These are both pictures of Peyton taken in the last month of what appears, on the surface, to be a simple inability to slide forward.
On a larger scale, I think, it's more an illustration of our child who gets herself into trouble and usually realizes it only after it's too late. A leap before looking sorta thing. By then, there may be any number of results. Crying. Panicking. Shrieking. Often a Time Out. And it's not just on playground equipment. Yesterday, we were wrestling and tickling, I made a motion to remove myself from her choke hold, only to have her grab a handful of my hair and yank. I mean YANK. The look on her face that followed said, "I know I'm in trouble here. I really shouldn't have done that. I don't know what went wrong. It all just happened so fast. May Day, May Day! Someone? What's my next move?!"
I'll catch her having a dialogue with herself sometimes and when I interject with something like, "Peyton, I love you." Her reply without missing a beat is, "No you don't."
Ugh. What is that? She's quick. Witty. Funny even. But sometimes she so says the wrong thing and always before there's even a thought. Ah, and therein lies the problem. There's no time for a thought.
And she's at that age where everything is funnier when followed by the words "poo poo". For example, "I love you poo poo head Libby (suprisingly, Libby does not feel the love).
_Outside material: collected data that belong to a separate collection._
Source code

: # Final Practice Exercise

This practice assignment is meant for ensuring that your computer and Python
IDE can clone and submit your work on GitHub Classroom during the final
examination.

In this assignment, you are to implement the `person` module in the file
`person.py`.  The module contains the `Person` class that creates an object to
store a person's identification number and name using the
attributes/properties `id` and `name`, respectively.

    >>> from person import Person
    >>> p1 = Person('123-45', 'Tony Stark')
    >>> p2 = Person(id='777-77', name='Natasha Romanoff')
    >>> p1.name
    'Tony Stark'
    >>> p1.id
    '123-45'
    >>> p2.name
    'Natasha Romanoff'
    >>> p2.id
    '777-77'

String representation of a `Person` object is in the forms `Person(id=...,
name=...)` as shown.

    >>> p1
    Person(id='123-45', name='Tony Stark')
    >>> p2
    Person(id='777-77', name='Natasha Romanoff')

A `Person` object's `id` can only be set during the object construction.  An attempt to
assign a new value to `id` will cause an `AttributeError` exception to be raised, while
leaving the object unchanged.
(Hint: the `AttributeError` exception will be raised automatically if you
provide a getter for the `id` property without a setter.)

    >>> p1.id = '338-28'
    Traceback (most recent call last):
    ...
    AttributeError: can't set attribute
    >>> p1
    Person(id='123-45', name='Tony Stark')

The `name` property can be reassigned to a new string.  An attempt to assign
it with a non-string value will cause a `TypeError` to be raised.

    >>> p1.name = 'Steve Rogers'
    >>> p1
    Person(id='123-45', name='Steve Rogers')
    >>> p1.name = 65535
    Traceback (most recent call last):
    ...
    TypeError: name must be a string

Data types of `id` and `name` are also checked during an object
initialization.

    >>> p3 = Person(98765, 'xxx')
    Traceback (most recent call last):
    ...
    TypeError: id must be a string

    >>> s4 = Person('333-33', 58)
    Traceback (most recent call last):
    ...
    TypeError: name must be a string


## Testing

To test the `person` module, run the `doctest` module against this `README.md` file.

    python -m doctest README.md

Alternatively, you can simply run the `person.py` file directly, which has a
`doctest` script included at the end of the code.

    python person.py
I'm wearing my poo poo panties! I saw that man's poo poo nose! I love poo poo water balloons. I see Grunny's poo poo bottom! I'm wearing my leggings so you can't see my poo poo pooooooper!"
You get the idea. Three is sooooooo the new two.
When we got home from camp today (sticking her bottom in my general direction): "Mom, where is my lunch and my poopie buns?" I think she was telling me she was hungry, but actually making sense is always secondary to including a poo reference. Sigh.